▶ **Data for the task**:

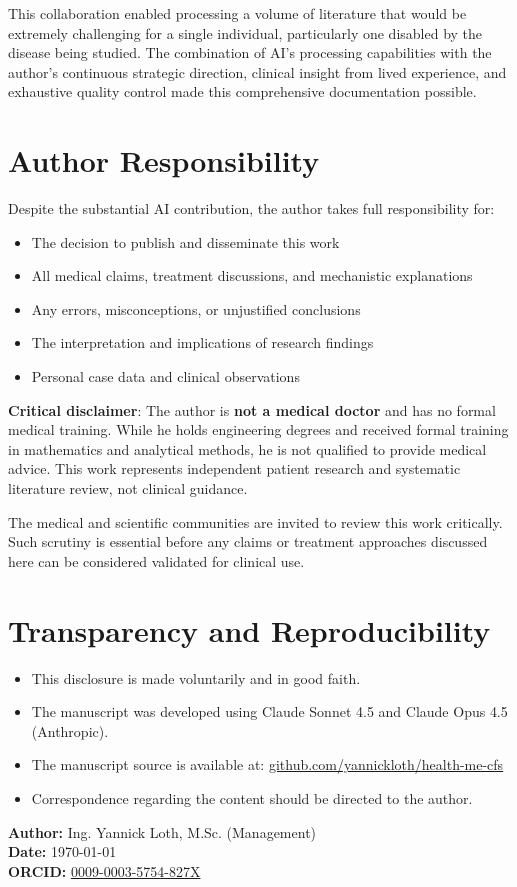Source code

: This collaboration enabled processing a volume of literature that would be extremely challenging for a single individual, particularly one disabled by the disease being studied. The combination of AI's processing capabilities with the author's continuous strategic direction, clinical insight from lived experience, and exhaustive quality control made this comprehensive documentation possible.

\section*{Author Responsibility}

Despite the substantial AI contribution, the author takes full responsibility for:

\begin{itemize}
    \item The decision to publish and disseminate this work
    \item All medical claims, treatment discussions, and mechanistic explanations
    \item Any errors, misconceptions, or unjustified conclusions
    \item The interpretation and implications of research findings
    \item Personal case data and clinical observations
\end{itemize}

\textbf{Critical disclaimer}: The author is \textbf{not a medical doctor} and has no formal medical training. While he holds engineering degrees and received formal training in mathematics and analytical methods, he is not qualified to provide medical advice. This work represents independent patient research and systematic literature review, not clinical guidance.

The medical and scientific communities are invited to review this work critically. Such scrutiny is essential before any claims or treatment approaches discussed here can be considered validated for clinical use.

\section*{Transparency and Reproducibility}

\begin{itemize}
    \item This disclosure is made voluntarily and in good faith.
    \item The manuscript was developed using Claude Sonnet 4.5 and Claude Opus 4.5 (Anthropic).
    \item The manuscript source is available at: \href{https://github.com/yannickloth/health-me-cfs}{github.com/yannickloth/health-me-cfs}
    \item Correspondence regarding the content should be directed to the author.
\end{itemize}

\vspace{1em}
\noindent\textbf{Author:} Ing. Yannick Loth, M.Sc. (Management)\\
\textbf{Date:} \today\\
\textbf{ORCID:} \href{https://orcid.org/0009-0003-5754-827X}{0009-0003-5754-827X}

▶ **How to complete this task**:
Repeat exactly the lines from the first line of the records above through the line containing "disseminate this work", leaving out the pictures.

▶ **Answer to this task**:
Source code

: This collaboration enabled processing a volume of literature that would be extremely challenging for a single individual, particularly one disabled by the disease being studied. The combination of AI's processing capabilities with the author's continuous strategic direction, clinical insight from lived experience, and exhaustive quality control made this comprehensive documentation possible.

\section*{Author Responsibility}

Despite the substantial AI contribution, the author takes full responsibility for:

\begin{itemize}
    \item The decision to publish and disseminate this work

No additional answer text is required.